EXERCISE AIM: Include in the output exactly the lines from the opening of the data through the line containing "Como se describe", and nothing more.

Stored data:
--- START ---

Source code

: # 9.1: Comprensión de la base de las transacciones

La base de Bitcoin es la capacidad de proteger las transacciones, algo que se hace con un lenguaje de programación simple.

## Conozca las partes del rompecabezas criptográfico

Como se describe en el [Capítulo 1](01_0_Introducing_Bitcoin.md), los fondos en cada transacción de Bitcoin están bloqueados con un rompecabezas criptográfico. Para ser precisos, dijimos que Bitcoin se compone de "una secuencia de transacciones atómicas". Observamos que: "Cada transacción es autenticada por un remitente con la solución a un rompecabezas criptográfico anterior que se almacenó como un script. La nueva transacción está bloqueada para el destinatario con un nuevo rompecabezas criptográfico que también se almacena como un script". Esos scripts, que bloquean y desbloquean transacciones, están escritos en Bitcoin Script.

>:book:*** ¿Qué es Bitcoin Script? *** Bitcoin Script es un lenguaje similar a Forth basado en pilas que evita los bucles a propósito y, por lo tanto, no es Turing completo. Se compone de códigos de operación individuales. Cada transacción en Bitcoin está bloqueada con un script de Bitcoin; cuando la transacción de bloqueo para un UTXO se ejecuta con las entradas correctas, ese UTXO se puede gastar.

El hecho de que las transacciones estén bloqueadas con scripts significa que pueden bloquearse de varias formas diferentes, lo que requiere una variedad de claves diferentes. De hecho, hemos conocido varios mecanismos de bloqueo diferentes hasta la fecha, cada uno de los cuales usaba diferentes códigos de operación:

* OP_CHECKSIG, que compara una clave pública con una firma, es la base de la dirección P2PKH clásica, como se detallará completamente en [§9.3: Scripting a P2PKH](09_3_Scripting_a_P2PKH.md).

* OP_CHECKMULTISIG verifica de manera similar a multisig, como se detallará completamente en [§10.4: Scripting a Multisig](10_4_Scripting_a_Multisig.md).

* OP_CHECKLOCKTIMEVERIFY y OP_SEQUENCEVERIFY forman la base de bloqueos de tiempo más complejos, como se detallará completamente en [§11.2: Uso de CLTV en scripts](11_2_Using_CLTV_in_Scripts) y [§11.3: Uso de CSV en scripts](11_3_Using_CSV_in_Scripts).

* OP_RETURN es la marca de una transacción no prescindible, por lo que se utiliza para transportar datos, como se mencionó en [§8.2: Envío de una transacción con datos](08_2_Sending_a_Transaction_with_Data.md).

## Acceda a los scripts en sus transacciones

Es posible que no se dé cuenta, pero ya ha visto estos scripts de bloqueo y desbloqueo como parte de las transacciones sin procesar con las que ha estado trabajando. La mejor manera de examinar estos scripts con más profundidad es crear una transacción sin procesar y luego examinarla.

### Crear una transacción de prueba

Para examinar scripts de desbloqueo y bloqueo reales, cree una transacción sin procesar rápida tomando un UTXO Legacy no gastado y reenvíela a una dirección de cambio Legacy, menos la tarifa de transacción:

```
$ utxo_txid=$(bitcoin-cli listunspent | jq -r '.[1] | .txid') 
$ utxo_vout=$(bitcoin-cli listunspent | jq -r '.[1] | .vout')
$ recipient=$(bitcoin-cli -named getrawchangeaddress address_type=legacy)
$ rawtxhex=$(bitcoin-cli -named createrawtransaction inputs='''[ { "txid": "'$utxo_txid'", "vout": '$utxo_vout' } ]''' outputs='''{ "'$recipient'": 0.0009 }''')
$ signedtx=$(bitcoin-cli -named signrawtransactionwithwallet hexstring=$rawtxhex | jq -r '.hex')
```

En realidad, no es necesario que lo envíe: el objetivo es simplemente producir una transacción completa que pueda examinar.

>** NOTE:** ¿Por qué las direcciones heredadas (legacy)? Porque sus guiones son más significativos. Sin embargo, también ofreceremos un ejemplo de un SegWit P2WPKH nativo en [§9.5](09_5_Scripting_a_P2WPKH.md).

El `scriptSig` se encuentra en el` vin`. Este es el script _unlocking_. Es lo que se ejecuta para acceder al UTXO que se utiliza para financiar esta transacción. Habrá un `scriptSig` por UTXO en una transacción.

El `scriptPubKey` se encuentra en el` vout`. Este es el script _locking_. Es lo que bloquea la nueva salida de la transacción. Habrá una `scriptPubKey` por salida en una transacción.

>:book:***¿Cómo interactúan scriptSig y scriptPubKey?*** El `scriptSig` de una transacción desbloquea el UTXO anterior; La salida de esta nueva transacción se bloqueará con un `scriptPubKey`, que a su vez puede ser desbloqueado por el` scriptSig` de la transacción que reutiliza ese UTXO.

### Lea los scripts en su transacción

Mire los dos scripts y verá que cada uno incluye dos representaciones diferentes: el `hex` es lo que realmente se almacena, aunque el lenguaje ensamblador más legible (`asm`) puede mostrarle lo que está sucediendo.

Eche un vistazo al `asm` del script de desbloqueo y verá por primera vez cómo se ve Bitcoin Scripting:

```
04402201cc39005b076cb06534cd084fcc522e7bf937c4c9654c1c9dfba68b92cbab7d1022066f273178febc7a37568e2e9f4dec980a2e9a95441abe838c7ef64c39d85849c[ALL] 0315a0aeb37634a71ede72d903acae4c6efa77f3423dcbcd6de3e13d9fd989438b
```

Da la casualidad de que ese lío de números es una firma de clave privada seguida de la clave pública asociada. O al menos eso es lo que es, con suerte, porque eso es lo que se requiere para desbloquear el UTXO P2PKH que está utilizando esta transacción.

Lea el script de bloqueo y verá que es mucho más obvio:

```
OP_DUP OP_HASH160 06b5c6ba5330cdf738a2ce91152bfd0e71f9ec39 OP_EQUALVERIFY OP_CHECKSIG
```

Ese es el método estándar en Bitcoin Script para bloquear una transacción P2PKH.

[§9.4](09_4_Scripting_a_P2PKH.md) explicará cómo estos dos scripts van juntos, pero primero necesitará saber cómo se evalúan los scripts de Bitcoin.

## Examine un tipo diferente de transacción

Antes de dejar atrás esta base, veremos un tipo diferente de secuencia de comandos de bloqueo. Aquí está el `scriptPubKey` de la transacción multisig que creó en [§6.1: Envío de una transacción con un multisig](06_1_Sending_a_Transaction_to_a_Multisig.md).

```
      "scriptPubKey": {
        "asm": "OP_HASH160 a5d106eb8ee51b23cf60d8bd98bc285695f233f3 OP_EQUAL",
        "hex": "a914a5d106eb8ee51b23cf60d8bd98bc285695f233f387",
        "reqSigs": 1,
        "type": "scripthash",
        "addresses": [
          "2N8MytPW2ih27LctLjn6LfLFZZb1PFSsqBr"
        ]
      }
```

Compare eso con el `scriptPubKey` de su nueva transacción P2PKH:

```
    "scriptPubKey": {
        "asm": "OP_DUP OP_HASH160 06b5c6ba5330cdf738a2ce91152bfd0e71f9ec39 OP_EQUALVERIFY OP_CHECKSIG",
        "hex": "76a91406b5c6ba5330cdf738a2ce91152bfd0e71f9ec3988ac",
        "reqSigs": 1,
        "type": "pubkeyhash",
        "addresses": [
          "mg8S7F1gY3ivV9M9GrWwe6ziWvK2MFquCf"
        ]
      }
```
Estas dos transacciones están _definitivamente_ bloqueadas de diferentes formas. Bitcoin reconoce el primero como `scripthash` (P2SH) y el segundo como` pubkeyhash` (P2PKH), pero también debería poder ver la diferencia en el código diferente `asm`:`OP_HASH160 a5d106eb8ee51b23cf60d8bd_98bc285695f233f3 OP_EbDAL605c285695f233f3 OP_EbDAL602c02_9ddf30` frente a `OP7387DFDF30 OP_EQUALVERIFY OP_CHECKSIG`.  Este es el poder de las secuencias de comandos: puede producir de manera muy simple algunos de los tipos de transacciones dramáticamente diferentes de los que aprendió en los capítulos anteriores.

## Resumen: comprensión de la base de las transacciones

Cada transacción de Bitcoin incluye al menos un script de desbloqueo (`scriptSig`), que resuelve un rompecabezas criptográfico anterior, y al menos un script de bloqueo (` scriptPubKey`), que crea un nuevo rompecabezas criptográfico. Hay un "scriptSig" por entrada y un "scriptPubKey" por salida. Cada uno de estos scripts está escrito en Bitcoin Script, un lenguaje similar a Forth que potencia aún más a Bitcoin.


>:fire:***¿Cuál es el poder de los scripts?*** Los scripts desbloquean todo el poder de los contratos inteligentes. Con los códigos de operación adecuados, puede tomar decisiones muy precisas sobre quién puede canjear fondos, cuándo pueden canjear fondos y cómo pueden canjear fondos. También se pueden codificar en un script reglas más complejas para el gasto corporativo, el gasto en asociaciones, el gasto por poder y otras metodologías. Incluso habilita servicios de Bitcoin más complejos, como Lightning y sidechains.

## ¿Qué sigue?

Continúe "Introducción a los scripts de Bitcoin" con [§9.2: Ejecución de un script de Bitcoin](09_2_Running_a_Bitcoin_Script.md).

--- END ---

RESPONSE BOX:
Source code

: # 9.1: Comprensión de la base de las transacciones

La base de Bitcoin es la capacidad de proteger las transacciones, algo que se hace con un lenguaje de programación simple.

## Conozca las partes del rompecabezas criptográfico

Como se describe en el [Capítulo 1](01_0_Introducing_Bitcoin.md), los fondos en cada transacción de Bitcoin están bloqueados con un rompecabezas criptográfico. Para ser precisos, dijimos que Bitcoin se compone de "una secuencia de transacciones atómicas". Observamos que: "Cada transacción es autenticada por un remitente con la solución a un rompecabezas criptográfico anterior que se almacenó como un script. La nueva transacción está bloqueada para el destinatario con un nuevo rompecabezas criptográfico que también se almacena como un script". Esos scripts, que bloquean y desbloquean transacciones, están escritos en Bitcoin Script.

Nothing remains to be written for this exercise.